From the Print
After several decades of creating art with the bricks and mortar at his Xenia Avenue Oten Gallery, Alan Macbeth is putting his building on the market. The Yellow Springs Arts Council resides in part of the building, and the Asian Collection rents another space. MacBeth lives in a basement apartment.

After several decades of creating art with the bricks and mortar at his Xenia Avenue Oten Gallery, Alan Macbeth is putting his building on the market. The Yellow Springs Arts Council resides in part of the building, and the Asian Collection rents another space. MacBeth lives in a basement apartment. (Photo by Lauren Heaton)

Macbeth offers up the Oten for sale

The brick archways of the Oten Gallery have been a labor of love and obsession for Alan Macbeth, the owner and creator of the distinctive structure on Xenia Avenue. For nearly 40 years he has expressed his affinity for solid organic materials and gracefully curved lines through tweaks and additions to the building where he lived and made his livelihood. But after several years testing the sound of his voice saying he feels ready to sell, he is sure that he is no longer in a position to steward his master work.

The original brick and white oak structure was built by a local doctor sometime “before Antioch,” according to Macbeth, who purchased it shortly after coming to the village in 1964. He had just left the art department at Ohio State University, where he excelled during studio time but hated the academics, and the thought of owning an art gallery in Yellow Springs appealed to him. With help, he purchased the old home with a traditional front porch and started the life he dreamed about.

“I was a lucky boy, and I didn’t do this by myself,” he said of the financial assistance from his family in Chillicothe. “I’m not that kind of hero.”

For about 15 years through the 1970s, Macbeth ran a framing and art supplies business out of the home, where he and his wife and daughter, Molly, lived. Then he sold the framing business to Ken Simon and leased the space to a series of cafes, including Iko’s and the Harmony Cafe, run by a couple of Yellow Springs High School graduates who made tasty felafels. Macbeth worked on his oil and acrylic portraits until one day Russell Jones, a local mason and friend, delivered to him a pile of bricks. It was while working with bricks to lay out an elevated front patio that Macbeth discovered his true identity as a sculptor. His drive to tame the hardened red clay into a delicate form that was easy to look at and felt comfortable to be in consumed him for the next 30 years.

In 2000 a fire burned the entire Oten structure to a blackened crisp. While no one was hurt and much of the brick was saved, Macbeth spent years cleaning up and rebuilding what he lost. Many community members helped him, especially Curtis (Bliss) Rule, Tony Seimer and Chino Almanzar.

“I had three places to sleep that night,” Macbeth said of the first night after the fire. “People were good.”

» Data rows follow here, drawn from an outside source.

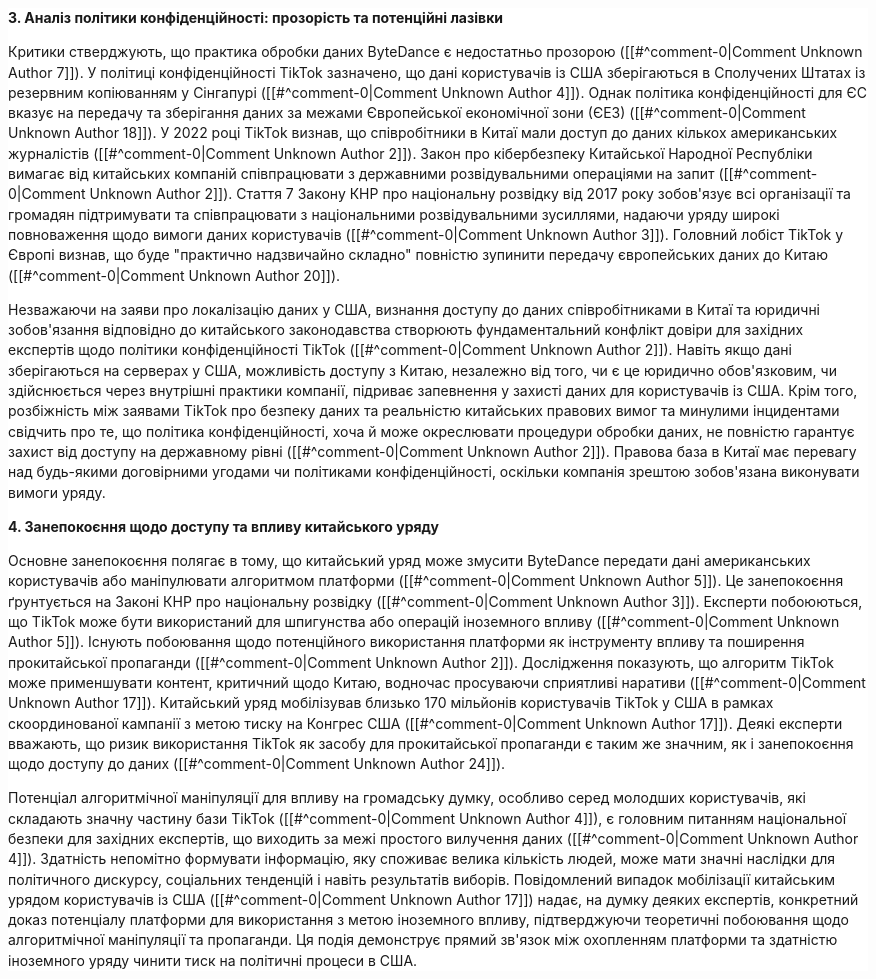 **3. Аналіз політики конфіденційності: прозорість та потенційні лазівки**

Критики стверджують, що практика обробки даних ByteDance є недостатньо прозорою  ([[#^comment-0|Comment Unknown Author 7]]). У політиці конфіденційності TikTok зазначено, що дані користувачів із США зберігаються в Сполучених Штатах із резервним копіюванням у Сінгапурі  ([[#^comment-0|Comment Unknown Author 4]]). Однак політика конфіденційності для ЄС вказує на передачу та зберігання даних за межами Європейської економічної зони (ЄЕЗ)  ([[#^comment-0|Comment Unknown Author 18]]). У 2022 році TikTok визнав, що співробітники в Китаї мали доступ до даних кількох американських журналістів  ([[#^comment-0|Comment Unknown Author 2]]). Закон про кібербезпеку Китайської Народної Республіки вимагає від китайських компаній співпрацювати з державними розвідувальними операціями на запит  ([[#^comment-0|Comment Unknown Author 2]]). Стаття 7 Закону КНР про національну розвідку від 2017 року зобов'язує всі організації та громадян підтримувати та співпрацювати з національними розвідувальними зусиллями, надаючи уряду широкі повноваження щодо вимоги даних користувачів  ([[#^comment-0|Comment Unknown Author 3]]). Головний лобіст TikTok у Європі визнав, що буде "практично надзвичайно складно" повністю зупинити передачу європейських даних до Китаю  ([[#^comment-0|Comment Unknown Author 20]]).

Незважаючи на заяви про локалізацію даних у США, визнання доступу до даних співробітниками в Китаї та юридичні зобов'язання відповідно до китайського законодавства створюють фундаментальний конфлікт довіри для західних експертів щодо політики конфіденційності TikTok  ([[#^comment-0|Comment Unknown Author 2]]). Навіть якщо дані зберігаються на серверах у США, можливість доступу з Китаю, незалежно від того, чи є це юридично обов'язковим, чи здійснюється через внутрішні практики компанії, підриває запевнення у захисті даних для користувачів із США. Крім того, розбіжність між заявами TikTok про безпеку даних та реальністю китайських правових вимог та минулими інцидентами свідчить про те, що політика конфіденційності, хоча й може окреслювати процедури обробки даних, не повністю гарантує захист від доступу на державному рівні  ([[#^comment-0|Comment Unknown Author 2]]). Правова база в Китаї має перевагу над будь-якими договірними угодами чи політиками конфіденційності, оскільки компанія зрештою зобов'язана виконувати вимоги уряду.

**4. Занепокоєння щодо доступу та впливу китайського уряду**

Основне занепокоєння полягає в тому, що китайський уряд може змусити ByteDance передати дані американських користувачів або маніпулювати алгоритмом платформи  ([[#^comment-0|Comment Unknown Author 5]]). Це занепокоєння ґрунтується на Законі КНР про національну розвідку  ([[#^comment-0|Comment Unknown Author 3]]). Експерти побоюються, що TikTok може бути використаний для шпигунства або операцій іноземного впливу  ([[#^comment-0|Comment Unknown Author 5]]). Існують побоювання щодо потенційного використання платформи як інструменту впливу та поширення прокитайської пропаганди  ([[#^comment-0|Comment Unknown Author 2]]). Дослідження показують, що алгоритм TikTok може применшувати контент, критичний щодо Китаю, водночас просуваючи сприятливі наративи  ([[#^comment-0|Comment Unknown Author 17]]). Китайський уряд мобілізував близько 170 мільйонів користувачів TikTok у США в рамках скоординованої кампанії з метою тиску на Конгрес США  ([[#^comment-0|Comment Unknown Author 17]]). Деякі експерти вважають, що ризик використання TikTok як засобу для прокитайської пропаганди є таким же значним, як і занепокоєння щодо доступу до даних  ([[#^comment-0|Comment Unknown Author 24]]).

Потенціал алгоритмічної маніпуляції для впливу на громадську думку, особливо серед молодших користувачів, які складають значну частину бази TikTok  ([[#^comment-0|Comment Unknown Author 4]]), є головним питанням національної безпеки для західних експертів, що виходить за межі простого вилучення даних  ([[#^comment-0|Comment Unknown Author 4]]). Здатність непомітно формувати інформацію, яку споживає велика кількість людей, може мати значні наслідки для політичного дискурсу, соціальних тенденцій і навіть результатів виборів. Повідомлений випадок мобілізації китайським урядом користувачів із США  ([[#^comment-0|Comment Unknown Author 17]]) надає, на думку деяких експертів, конкретний доказ потенціалу платформи для використання з метою іноземного впливу, підтверджуючи теоретичні побоювання щодо алгоритмічної маніпуляції та пропаганди. Ця подія демонструє прямий зв'язок між охопленням платформи та здатністю іноземного уряду чинити тиск на політичні процеси в США.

What he rebuilt was bigger and incorporated more wood craft in the living spaces.

The .12-acre property bordered by Speedway and the Barr property is currently being leased for several different purposes and offers an array of income that currently supports Macbeth, who lives in the basement apartment he sculpted out of limestone and wood. The Asian Collection and the Yellow Springs Arts Council divide the front and back spaces, while an individual occupies the upper apartment. Macbeth is finishing a space in the basement adjacent to his apartment that could also be rented as office or studio space. All told, the building offers seven separate spaces that could be rented for a total of $3,400 per month to generate a potential $34,600 a year. According to the Greene County Auditor, the property costs $3,400 in annual property taxes.

The building would still need maintenance, and that is perhaps where Macbeth could help. He and his dog Po are still very comfortable in their home in the basement, and Macbeth doesn’t quite feel done with the brick. He envisions adding four more arches on the south side of the front courtyard, which could take several more years to complete, he said. If he stayed there, he could maintain the building he knows so well while working to finish his piece.

Macbeth’s grandfather was an architect from Scotland, who Macbeth thinks may have helped to refurbish part of Skibo Castle during the time that Andrew Carnegie owned it for most of the 20th century. His father had a smaller scale infatuation with a garden he tended, and Macbeth believes that perhaps his attachment to creating beauty out of organic materials is genetic.

As Macbeth aims to design by the laws of nature, so must he live by the laws of economics. At 74 he has come to a place where the building is becoming more of a burden than he cares to undertake. He named his first business Oten Gallery, which he learned from his roommate at OSU is the Nigerian expression meaning “to set up shop.” Now it’s time for someone else to set up shop in his space, Macbeth said. Perhaps if he is lucky, he can help keep it beautiful.